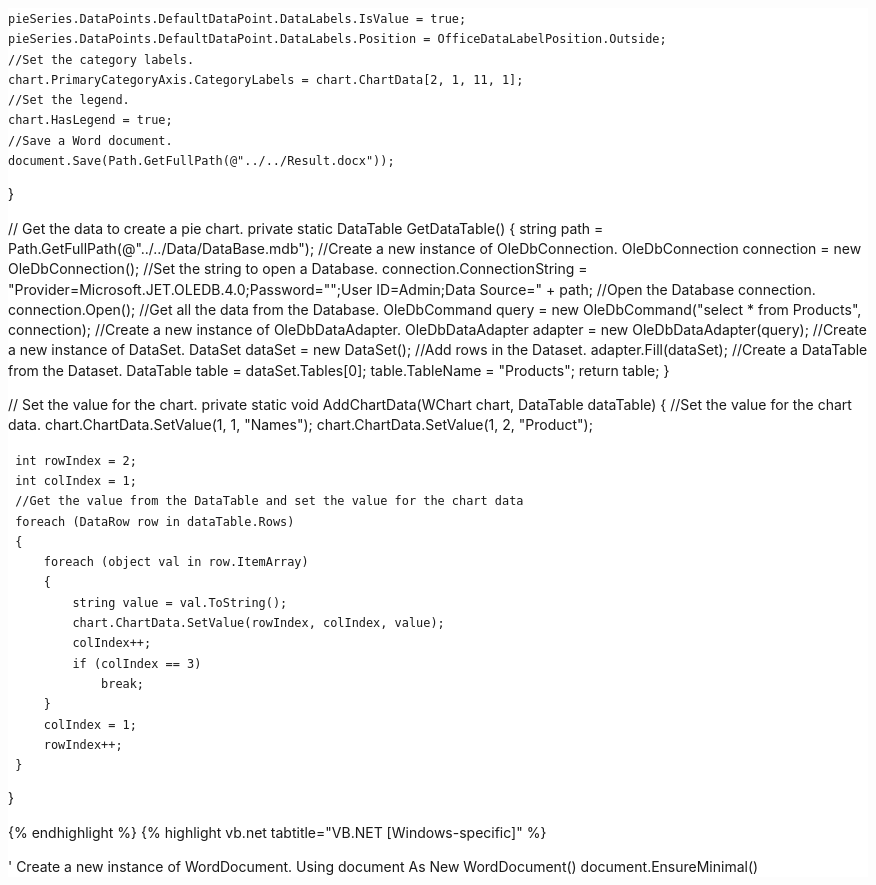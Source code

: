     pieSeries.DataPoints.DefaultDataPoint.DataLabels.IsValue = true;
    pieSeries.DataPoints.DefaultDataPoint.DataLabels.Position = OfficeDataLabelPosition.Outside;
    //Set the category labels.
    chart.PrimaryCategoryAxis.CategoryLabels = chart.ChartData[2, 1, 11, 1];
    //Set the legend.
    chart.HasLegend = true;
    //Save a Word document.
    document.Save(Path.GetFullPath(@"../../Result.docx"));
}

// Get the data to create a pie chart.
private static DataTable GetDataTable()
{
    string path = Path.GetFullPath(@"../../Data/DataBase.mdb");
    //Create a new instance of OleDbConnection.
    OleDbConnection connection = new OleDbConnection();
    //Set the string to open a Database.
    connection.ConnectionString = "Provider=Microsoft.JET.OLEDB.4.0;Password=\"\";User ID=Admin;Data Source=" + path;
    //Open the Database connection.
    connection.Open();
    //Get all the data from the Database.
    OleDbCommand query = new OleDbCommand("select * from Products", connection);
    //Create a new instance of OleDbDataAdapter.
    OleDbDataAdapter adapter = new OleDbDataAdapter(query);
    //Create a new instance of DataSet.
    DataSet dataSet = new DataSet();
    //Add rows in the Dataset.
    adapter.Fill(dataSet);
    //Create a DataTable from the Dataset.
    DataTable table = dataSet.Tables[0];
    table.TableName = "Products";
    return table;
}

// Set the value for the chart.
 private static void AddChartData(WChart chart, DataTable dataTable)
 {
     //Set the value for the chart data.
     chart.ChartData.SetValue(1, 1, "Names");
     chart.ChartData.SetValue(1, 2, "Product");

     int rowIndex = 2;
     int colIndex = 1;
     //Get the value from the DataTable and set the value for the chart data
     foreach (DataRow row in dataTable.Rows)
     {
         foreach (object val in row.ItemArray)
         {
             string value = val.ToString();
             chart.ChartData.SetValue(rowIndex, colIndex, value);
             colIndex++;
             if (colIndex == 3)
                 break;
         }
         colIndex = 1;
         rowIndex++;
     }
 }

{% endhighlight %}
{% highlight vb.net tabtitle="VB.NET [Windows-specific]" %}

' Create a new instance of WordDocument.
Using document As New WordDocument()
    document.EnsureMinimal()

+---+

• AIM OF THE EXERCISE
Once you have found every line in the listing that holds the string "chart", copy each of them.

• RESPONSE BELOW
    chart.PrimaryCategoryAxis.CategoryLabels = chart.ChartData[2, 1, 11, 1];
    chart.HasLegend = true;
// Get the data to create a pie chart.
// Set the value for the chart.
 private static void AddChartData(WChart chart, DataTable dataTable)
     //Set the value for the chart data.
     chart.ChartData.SetValue(1, 1, "Names");
     chart.ChartData.SetValue(1, 2, "Product");
     //Get the value from the DataTable and set the value for the chart data
             chart.ChartData.SetValue(rowIndex, colIndex, value);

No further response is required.